Octavio Campos Ortiz
El PRI no necesitará de un meteorito para extinguirse, le bastará con la ambición de poder de su presidente para desaparecer. En cuatro años pasó a ser una rezagada tercera fuerza electoral del país, se quedó solo con dos gubernaturas y está a punto de perder una. Disminuyó considerablemente su presencia en el poder legislativo y languidece en las presidencias municipales.
El prometedor gobernador de Campeche abandonó temprano el barco para iniciar la aventura de dirigir al tricolor, con el objetivo de renovarlo y recuperar las glorias pasadas. Al poco tiempo vino el Apocalipsis. Se sucedieron las derrotas electorales y lo que es peor, los priistas se volvieron chaqueteros. En desbandada cuadros enteros y representantes populares -gobernadores, diputados, senadores, ediles- dejaron su militancia para cambiarse a Morena. Peor aún, mandatarios estatales se convirtieron en quinta columnas y entregaron la plaza a cambio de cargos públicos o nombramientos diplomáticos. Recientemente, legisladores locales de Sonora renunciaron al partido y migraron rápidamente a Movimiento Ciudadano ante la tentativa de Alito por imponer a la dirigencia del PRI en la entidad. Pretextos no faltan para abandonar el barco, sabedores de que al cobijo de otros movimientos serán recompensados, previa purificación y perdón de sus pecados políticos.

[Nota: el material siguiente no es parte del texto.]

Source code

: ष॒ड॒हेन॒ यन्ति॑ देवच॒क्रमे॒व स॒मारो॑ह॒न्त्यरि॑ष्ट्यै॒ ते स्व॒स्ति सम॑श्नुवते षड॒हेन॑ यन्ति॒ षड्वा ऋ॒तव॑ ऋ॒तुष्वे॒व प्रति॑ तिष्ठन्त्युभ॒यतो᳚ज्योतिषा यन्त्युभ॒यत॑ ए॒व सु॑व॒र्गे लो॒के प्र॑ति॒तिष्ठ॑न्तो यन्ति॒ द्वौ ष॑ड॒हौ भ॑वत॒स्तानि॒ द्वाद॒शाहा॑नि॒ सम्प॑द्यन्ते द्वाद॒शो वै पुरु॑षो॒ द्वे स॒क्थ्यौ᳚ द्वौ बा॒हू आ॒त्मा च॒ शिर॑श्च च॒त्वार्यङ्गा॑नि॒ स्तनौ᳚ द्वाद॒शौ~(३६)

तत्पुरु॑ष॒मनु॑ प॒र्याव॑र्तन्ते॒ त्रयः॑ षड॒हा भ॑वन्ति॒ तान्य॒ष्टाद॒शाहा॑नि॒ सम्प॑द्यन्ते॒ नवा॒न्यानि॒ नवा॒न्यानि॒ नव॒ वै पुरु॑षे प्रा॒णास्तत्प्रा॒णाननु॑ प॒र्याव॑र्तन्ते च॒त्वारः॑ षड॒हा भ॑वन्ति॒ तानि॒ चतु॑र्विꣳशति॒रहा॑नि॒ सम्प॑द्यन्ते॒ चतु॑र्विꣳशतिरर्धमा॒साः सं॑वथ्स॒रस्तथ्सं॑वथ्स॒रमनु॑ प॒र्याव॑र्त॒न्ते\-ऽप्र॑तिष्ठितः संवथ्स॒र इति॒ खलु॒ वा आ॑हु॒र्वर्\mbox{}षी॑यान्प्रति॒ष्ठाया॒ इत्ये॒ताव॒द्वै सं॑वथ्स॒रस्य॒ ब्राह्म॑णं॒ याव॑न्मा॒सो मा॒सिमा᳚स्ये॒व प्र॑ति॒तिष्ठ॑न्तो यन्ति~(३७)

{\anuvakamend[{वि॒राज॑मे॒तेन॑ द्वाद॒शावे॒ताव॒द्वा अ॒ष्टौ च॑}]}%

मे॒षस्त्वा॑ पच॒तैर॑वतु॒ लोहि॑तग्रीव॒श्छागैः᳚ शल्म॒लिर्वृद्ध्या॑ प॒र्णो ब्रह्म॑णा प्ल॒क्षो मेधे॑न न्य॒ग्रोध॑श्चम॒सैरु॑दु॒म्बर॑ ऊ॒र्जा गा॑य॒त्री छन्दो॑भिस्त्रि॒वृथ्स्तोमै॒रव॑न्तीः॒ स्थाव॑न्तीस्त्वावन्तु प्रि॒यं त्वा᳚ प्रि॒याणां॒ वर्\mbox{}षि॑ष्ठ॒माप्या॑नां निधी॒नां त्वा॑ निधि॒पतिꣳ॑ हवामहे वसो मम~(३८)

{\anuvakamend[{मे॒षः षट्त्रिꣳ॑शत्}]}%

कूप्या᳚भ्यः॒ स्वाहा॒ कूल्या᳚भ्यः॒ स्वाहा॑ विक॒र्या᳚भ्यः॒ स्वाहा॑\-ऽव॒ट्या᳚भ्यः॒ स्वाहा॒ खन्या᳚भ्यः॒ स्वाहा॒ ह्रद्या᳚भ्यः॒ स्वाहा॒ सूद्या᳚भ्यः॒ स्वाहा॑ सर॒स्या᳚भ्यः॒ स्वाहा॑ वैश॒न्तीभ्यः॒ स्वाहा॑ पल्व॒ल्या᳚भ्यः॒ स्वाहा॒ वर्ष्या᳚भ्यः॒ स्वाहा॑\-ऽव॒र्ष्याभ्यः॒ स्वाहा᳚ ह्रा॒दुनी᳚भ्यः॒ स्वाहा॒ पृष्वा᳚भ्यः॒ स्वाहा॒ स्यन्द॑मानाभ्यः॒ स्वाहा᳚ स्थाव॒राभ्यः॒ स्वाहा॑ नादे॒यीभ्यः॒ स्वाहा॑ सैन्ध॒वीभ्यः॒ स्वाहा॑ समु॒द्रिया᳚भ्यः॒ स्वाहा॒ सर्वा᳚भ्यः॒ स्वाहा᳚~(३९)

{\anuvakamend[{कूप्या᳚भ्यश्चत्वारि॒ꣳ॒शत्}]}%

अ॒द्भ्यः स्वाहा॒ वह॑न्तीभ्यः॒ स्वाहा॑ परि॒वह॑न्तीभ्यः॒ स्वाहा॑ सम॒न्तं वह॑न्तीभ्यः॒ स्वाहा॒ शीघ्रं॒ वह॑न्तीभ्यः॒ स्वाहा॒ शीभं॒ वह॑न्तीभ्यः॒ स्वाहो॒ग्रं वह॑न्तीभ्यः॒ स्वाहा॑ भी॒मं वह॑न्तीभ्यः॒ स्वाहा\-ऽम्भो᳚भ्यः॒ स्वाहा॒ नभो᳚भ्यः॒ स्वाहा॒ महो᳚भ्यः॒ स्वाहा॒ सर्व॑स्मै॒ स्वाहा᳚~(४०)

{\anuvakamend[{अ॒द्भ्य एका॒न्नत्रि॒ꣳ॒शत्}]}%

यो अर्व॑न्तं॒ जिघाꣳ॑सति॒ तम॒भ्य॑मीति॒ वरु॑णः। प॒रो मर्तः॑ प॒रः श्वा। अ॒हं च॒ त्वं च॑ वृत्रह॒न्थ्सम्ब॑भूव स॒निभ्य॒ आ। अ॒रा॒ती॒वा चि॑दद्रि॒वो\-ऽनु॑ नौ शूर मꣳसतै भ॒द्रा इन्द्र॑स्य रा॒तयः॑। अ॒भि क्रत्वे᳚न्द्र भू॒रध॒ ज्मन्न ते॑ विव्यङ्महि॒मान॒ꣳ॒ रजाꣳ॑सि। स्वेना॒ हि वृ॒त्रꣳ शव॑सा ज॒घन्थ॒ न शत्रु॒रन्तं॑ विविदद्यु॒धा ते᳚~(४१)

Carlos Salinas de Gortari permitió que el primer gobernador emanado de un partido de oposición, el PAN, llegara a Baja California e inició la era de las “concertacesiones” y el PRI tuvo que entregar triunfos electorales, comenzó así la debacle. Ernesto Zedillo permitió la alternancia en el poder y abandonó a su suerte al instituto creado por Plutarco Elías Calles hace casi un siglo, que se había convertido en un apéndice del gobierno, una Secretaría de Estado más. Doce años después, el efímero regreso del tricolor a Los Pinos se vio ensombrecido por la corrupción de los políticos priistas, lo que provocó el hartazgo social y el voto de castigo que permitió el arribo de la 4T a Palacio Nacional.
Lo demás fue mera consecuencia. Más allá de los escándalos personales de Alejandro Moreno conocidos por la difusión que ha hecho la gobernadora Layda Sansores -hija de un exlíder priista-, de grabaciones ilegales que exhiben el lado oscuro de Alito, tanto en su riqueza personal como su prepotencia y autoritarismo en las lides políticas, la melomanía del dirigente hizo cada vez más antidemocrático al PRI. Llegaron las derrotas por la imposición de candidatos, lo que provocó también la estampida de muchos militantes y la pérdida de gubernaturas. Cabe señalar que la mayoría de los candidatos a mandatarios estatales de Morena eran, hasta hace poco, distinguidos priistas que de la noche a la mañana se sintieron iluminados y decidieron abandonar un partido de corruptos, del cual fueron partícipes.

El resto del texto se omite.